Exercise brief — Your job is to set down the stretch of entries that opens with the line containing "What There Might" and closes with the line containing "From the literature". Keep both end lines, copy each exactly, and add nothing.
%%
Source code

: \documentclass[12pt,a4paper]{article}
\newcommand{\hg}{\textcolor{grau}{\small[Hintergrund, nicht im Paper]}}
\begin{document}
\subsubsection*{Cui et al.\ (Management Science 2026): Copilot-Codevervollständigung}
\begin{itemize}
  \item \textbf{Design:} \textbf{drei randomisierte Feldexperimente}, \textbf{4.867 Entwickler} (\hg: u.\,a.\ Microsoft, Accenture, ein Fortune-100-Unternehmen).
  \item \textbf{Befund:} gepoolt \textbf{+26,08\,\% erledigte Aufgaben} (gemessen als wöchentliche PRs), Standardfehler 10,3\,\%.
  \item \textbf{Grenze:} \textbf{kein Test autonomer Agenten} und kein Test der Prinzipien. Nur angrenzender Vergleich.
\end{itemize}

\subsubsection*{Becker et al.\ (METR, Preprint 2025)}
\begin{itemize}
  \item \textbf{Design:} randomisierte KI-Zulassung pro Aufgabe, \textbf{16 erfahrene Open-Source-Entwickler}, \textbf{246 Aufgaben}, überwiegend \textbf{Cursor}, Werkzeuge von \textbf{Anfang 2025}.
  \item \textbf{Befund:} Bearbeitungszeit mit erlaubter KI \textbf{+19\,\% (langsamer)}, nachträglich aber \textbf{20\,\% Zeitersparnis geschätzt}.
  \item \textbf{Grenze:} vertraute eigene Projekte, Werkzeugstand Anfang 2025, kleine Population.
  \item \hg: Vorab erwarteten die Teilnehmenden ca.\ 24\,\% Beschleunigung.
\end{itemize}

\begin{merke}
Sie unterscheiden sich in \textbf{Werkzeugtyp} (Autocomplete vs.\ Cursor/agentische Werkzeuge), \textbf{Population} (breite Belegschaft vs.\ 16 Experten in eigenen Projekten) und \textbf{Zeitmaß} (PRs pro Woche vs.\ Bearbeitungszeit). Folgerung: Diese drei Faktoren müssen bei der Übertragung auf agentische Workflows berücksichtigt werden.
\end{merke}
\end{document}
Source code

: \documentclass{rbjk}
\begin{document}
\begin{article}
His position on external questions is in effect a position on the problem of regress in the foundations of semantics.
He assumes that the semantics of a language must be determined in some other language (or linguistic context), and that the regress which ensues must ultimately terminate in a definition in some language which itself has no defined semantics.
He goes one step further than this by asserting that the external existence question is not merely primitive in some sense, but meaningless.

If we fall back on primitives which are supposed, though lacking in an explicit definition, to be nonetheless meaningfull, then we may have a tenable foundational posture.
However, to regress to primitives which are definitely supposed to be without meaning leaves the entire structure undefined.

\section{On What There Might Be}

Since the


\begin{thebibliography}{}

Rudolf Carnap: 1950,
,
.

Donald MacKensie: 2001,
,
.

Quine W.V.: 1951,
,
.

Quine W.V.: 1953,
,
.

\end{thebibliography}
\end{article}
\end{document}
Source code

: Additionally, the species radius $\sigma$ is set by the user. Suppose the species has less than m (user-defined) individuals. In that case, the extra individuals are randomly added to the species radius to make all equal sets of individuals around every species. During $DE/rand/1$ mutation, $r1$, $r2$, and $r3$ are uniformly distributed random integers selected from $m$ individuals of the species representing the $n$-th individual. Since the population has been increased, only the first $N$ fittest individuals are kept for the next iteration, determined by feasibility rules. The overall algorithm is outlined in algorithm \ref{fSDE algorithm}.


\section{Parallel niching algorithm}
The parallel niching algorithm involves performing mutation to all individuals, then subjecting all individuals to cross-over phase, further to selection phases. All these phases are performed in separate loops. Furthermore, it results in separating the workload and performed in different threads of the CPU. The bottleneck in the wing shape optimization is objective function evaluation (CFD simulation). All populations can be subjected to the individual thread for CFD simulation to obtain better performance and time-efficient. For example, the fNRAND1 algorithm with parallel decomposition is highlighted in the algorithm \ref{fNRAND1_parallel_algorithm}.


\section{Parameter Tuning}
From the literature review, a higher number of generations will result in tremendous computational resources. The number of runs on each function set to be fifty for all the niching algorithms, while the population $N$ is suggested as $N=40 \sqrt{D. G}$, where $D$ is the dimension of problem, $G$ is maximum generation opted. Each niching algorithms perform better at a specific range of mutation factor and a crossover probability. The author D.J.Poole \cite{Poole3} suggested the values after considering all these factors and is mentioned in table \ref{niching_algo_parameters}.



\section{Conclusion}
%%
Reply to the task —
\section{On What There Might Be}

Since the


\begin{thebibliography}{}

Rudolf Carnap: 1950,
,
.

Donald MacKensie: 2001,
,
.

Quine W.V.: 1951,
,
.

Quine W.V.: 1953,
,
.

\end{thebibliography}
\end{article}
\end{document}
Source code

: Additionally, the species radius $\sigma$ is set by the user. Suppose the species has less than m (user-defined) individuals. In that case, the extra individuals are randomly added to the species radius to make all equal sets of individuals around every species. During $DE/rand/1$ mutation, $r1$, $r2$, and $r3$ are uniformly distributed random integers selected from $m$ individuals of the species representing the $n$-th individual. Since the population has been increased, only the first $N$ fittest individuals are kept for the next iteration, determined by feasibility rules. The overall algorithm is outlined in algorithm \ref{fSDE algorithm}.


\section{Parallel niching algorithm}
The parallel niching algorithm involves performing mutation to all individuals, then subjecting all individuals to cross-over phase, further to selection phases. All these phases are performed in separate loops. Furthermore, it results in separating the workload and performed in different threads of the CPU. The bottleneck in the wing shape optimization is objective function evaluation (CFD simulation). All populations can be subjected to the individual thread for CFD simulation to obtain better performance and time-efficient. For example, the fNRAND1 algorithm with parallel decomposition is highlighted in the algorithm \ref{fNRAND1_parallel_algorithm}.


\section{Parameter Tuning}
From the literature review, a higher number of generations will result in tremendous computational resources. The number of runs on each function set to be fifty for all the niching algorithms, while the population $N$ is suggested as $N=40 \sqrt{D. G}$, where $D$ is the dimension of problem, $G$ is maximum generation opted. Each niching algorithms perform better at a specific range of mutation factor and a crossover probability. The author D.J.Poole \cite{Poole3} suggested the values after considering all these factors and is mentioned in table \ref{niching_algo_parameters}.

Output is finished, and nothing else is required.